English major’s gift supports new classes on traditional works

A gift from Joe Martino ’53 to the Department of English is expanding the opportunities for students interested in studying literature from the traditional English canon.

Jane Glaubman Ph.D. ’18 will hold the Joseph F. Martino '53 Lectureship in Undergraduate Teaching for the 2018-19 year and will offer two first-year writing seminars based on the theme of romance. The pair of classes will serve as a survey course introducing students to English literature.

Martino, who had a long career as a high school English teacher before his retirement, said he established the endowment to ensure that students have access to some of the traditional works that shaped his own undergraduate experience at Cornell.

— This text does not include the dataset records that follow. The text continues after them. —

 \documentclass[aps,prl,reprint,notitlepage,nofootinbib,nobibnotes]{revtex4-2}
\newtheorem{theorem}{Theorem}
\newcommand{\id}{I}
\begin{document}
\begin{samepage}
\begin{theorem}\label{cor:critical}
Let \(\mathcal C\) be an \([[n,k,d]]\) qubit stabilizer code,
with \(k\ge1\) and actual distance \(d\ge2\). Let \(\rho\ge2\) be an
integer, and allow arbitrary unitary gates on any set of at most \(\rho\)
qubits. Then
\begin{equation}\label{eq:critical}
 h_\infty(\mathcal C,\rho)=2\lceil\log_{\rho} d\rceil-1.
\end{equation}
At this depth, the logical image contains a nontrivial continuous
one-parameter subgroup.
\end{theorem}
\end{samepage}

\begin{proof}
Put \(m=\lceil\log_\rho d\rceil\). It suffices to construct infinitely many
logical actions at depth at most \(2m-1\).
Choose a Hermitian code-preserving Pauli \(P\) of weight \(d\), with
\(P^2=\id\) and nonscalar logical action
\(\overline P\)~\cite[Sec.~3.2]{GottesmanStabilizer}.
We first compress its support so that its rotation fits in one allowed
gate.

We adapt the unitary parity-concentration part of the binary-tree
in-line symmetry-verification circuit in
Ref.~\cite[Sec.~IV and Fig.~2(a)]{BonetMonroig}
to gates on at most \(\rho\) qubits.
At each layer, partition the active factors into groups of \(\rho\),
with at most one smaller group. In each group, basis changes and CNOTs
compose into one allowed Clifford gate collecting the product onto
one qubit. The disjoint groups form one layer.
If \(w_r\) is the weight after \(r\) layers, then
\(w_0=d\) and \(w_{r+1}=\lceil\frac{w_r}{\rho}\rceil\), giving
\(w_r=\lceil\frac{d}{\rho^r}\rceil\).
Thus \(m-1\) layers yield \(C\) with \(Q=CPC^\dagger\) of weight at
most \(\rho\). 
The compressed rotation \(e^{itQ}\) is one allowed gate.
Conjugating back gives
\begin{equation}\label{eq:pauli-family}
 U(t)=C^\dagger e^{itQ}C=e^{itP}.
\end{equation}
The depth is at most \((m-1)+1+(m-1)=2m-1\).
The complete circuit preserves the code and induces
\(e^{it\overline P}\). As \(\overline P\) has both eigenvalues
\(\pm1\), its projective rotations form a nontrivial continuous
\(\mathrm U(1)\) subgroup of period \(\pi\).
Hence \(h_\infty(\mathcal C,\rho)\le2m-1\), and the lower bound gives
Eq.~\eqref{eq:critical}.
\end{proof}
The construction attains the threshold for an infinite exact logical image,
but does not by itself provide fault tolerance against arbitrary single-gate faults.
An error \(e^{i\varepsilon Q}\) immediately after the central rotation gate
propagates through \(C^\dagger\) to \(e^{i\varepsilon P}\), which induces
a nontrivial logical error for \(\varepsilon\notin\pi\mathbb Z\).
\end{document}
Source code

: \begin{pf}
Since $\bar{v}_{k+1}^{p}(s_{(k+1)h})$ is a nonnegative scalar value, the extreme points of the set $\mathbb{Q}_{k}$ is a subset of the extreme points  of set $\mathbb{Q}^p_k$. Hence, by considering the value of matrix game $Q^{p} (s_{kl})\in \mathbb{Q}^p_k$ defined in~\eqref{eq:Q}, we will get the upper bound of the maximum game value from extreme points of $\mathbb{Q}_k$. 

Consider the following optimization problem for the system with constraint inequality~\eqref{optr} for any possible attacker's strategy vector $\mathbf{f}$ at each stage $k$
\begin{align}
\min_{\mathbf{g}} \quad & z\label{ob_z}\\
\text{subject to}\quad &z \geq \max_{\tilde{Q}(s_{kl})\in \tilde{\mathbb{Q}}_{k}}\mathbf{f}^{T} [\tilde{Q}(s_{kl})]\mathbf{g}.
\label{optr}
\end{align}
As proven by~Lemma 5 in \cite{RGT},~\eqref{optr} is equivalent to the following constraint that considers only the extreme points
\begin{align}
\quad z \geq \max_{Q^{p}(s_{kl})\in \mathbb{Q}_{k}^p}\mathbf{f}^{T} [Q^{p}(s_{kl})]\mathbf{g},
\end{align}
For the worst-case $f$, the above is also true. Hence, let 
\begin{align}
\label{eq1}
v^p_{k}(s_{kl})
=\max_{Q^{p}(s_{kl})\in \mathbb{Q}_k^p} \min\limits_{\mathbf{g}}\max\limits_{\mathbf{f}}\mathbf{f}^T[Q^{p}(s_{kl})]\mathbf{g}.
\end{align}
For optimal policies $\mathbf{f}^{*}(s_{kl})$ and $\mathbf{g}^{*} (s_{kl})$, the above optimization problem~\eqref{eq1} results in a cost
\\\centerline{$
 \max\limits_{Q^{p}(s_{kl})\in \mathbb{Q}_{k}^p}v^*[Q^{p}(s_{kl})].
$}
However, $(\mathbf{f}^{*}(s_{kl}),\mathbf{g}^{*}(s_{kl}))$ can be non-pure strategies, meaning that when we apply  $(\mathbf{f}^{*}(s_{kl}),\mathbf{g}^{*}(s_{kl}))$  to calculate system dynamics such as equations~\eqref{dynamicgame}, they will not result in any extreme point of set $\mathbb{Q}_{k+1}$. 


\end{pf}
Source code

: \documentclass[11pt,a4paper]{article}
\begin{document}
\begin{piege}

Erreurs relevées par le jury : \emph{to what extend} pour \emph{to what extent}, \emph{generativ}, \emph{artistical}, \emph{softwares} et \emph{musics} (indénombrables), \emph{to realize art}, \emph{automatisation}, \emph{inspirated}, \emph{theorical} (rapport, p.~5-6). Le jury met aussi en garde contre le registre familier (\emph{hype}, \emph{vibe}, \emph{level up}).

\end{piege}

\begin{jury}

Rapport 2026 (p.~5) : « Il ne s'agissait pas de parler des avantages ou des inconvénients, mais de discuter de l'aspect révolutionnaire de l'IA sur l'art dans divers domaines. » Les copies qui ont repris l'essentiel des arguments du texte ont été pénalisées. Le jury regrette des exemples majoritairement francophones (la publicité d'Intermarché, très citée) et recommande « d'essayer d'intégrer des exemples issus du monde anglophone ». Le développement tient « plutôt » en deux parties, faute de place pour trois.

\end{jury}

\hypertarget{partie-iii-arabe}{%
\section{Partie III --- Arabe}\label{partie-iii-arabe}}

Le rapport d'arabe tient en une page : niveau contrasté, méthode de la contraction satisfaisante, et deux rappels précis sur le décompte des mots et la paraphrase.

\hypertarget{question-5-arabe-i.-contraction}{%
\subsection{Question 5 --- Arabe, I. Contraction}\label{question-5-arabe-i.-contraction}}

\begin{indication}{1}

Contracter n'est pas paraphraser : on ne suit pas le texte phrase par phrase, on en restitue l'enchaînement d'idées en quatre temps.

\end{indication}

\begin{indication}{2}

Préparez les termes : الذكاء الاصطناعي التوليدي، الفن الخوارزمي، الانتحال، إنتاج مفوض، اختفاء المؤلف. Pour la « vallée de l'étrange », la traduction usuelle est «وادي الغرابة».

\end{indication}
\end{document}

As a Cornell student, Martino wasn’t sure of his major until he took a class from novelist Vladimir Nabokov, who taught at Cornell from 1948 to 1959.

“As a high school student, when I was reading, I would read for the plot and the characters, but he taught me to look beyond that, to see the symbols and to see beyond the literal images,” Martino said. “That had a great effect on my ability to teach literature to students.”

Martino took Nabokov’s courses during his sophomore year. “I wish I had kept my notes,” Martino said.

As a student, Martino gravitated to British and European literature, a love he continued as a high school English teacher in New Jersey. Some of his favorite works? “Madame Bovary,” “Anna Karenina,” “Buddenbrooks” and anything by Albert Camus, T.S. Eliot or Jane Austen.

“As a teacher, I showed considerable enthusiasm for these works, so I think even students who weren’t sure about them would wonder ‘Well, if he likes it so much, what am I missing?’ “ Martino said about his approach to teaching.

Jane Glaubman PhD ’18, left, will hold the Joseph F. Martino '53 Lectureship in Undergraduate Teaching for the 2018-19 year. Martino, right, met Glaubman during Reunion Weekend in June.

Glaubman is enthusiastic about her new position, adding that all students benefit from studying these classic texts.

“I find in teaching first and second-year students, whenever I include something from the literary canon on the syllabus, I get better papers,” Glaubman said. “These works are very rich and extremely complex. When students read these works carefully, their writing gets better.”

Glaubman, however, emphasized the importance of diverse literary exploration. The English department at Cornell offers classes focused on various historical periods, literary genres, creative writing, women’s literature, African-American literature, literature and the visual arts, critical theory and numerous other subsets related to English.

“Students arrive in our classrooms with a wide variety of literary backgrounds, so everyone is bringing something different to it,” she said. “It’s why you learn from your students all of the time.”